• Data extracted from a collection:
= = = =

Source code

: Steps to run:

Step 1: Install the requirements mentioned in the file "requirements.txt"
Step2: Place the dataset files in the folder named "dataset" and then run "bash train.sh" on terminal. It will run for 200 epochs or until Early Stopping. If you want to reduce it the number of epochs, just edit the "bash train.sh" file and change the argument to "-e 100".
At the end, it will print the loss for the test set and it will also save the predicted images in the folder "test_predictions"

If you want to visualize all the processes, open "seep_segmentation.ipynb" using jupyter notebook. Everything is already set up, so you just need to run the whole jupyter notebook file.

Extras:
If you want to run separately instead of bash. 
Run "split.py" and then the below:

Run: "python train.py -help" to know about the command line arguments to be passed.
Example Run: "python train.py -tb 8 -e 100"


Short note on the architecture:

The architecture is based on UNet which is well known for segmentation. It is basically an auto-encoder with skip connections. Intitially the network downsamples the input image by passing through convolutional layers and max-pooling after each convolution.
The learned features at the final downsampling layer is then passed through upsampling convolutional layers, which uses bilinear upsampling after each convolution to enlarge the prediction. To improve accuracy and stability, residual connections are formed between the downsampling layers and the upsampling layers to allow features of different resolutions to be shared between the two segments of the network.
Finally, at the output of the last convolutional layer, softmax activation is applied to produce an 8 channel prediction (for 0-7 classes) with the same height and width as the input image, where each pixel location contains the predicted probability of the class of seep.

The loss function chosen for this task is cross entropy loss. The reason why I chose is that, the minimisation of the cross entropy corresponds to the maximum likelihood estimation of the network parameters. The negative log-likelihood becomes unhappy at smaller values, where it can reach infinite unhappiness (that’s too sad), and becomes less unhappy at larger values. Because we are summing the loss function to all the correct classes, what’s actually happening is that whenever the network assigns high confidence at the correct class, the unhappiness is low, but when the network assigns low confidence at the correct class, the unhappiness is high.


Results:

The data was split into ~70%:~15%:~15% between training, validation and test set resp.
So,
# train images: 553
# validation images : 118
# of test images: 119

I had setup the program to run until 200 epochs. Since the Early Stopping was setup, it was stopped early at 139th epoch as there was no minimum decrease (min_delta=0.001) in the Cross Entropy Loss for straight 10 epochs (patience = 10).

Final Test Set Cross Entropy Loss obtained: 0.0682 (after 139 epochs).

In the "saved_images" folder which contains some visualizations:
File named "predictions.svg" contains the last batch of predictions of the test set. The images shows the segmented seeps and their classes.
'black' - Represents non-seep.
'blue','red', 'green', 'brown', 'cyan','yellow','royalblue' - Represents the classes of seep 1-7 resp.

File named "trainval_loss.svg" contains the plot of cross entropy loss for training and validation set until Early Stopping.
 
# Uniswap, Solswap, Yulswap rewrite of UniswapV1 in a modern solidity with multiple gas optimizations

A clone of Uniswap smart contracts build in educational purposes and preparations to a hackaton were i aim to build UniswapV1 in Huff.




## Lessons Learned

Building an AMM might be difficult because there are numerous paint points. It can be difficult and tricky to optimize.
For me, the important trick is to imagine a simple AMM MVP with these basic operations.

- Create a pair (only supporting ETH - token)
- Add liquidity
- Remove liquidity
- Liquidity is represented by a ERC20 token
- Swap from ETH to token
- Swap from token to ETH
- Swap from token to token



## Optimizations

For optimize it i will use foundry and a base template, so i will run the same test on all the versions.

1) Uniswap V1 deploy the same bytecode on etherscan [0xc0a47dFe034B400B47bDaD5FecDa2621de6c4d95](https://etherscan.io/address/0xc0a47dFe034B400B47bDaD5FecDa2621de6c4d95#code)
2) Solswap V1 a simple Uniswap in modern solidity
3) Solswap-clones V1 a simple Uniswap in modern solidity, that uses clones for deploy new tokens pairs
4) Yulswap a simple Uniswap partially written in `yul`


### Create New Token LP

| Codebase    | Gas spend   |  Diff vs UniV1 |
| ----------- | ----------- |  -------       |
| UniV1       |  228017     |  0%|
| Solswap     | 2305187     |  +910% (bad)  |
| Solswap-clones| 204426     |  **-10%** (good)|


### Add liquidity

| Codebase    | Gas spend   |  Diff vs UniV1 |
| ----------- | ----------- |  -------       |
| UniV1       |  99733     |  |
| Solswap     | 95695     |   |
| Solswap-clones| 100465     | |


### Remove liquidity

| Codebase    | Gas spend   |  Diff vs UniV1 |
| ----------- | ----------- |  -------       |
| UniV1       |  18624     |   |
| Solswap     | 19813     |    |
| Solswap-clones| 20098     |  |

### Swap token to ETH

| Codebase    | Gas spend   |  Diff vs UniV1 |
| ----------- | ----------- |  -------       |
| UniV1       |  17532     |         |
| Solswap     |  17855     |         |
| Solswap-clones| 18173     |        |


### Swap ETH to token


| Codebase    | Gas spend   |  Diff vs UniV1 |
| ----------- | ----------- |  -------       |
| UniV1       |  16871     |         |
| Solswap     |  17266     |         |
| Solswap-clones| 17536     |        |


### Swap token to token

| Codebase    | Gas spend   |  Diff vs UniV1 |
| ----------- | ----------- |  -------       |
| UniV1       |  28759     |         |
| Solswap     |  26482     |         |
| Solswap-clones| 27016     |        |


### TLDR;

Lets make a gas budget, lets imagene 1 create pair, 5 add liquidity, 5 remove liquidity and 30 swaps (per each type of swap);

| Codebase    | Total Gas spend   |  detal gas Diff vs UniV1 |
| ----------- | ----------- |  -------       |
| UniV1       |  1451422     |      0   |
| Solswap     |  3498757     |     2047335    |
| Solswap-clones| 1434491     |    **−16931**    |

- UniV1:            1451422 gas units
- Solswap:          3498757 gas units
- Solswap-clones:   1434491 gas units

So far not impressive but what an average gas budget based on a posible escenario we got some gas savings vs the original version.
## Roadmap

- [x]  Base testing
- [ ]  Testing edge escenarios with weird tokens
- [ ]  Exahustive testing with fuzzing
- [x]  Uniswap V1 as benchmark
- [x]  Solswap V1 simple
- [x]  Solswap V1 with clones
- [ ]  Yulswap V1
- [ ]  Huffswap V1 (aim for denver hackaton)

= = = =

• Aim of the exercise: Wherever the word "split" appears in the data, return the whole line.

• Your response:
Run "split.py" and then the below:
The data was split into ~70%:~15%:~15% between training, validation and test set resp.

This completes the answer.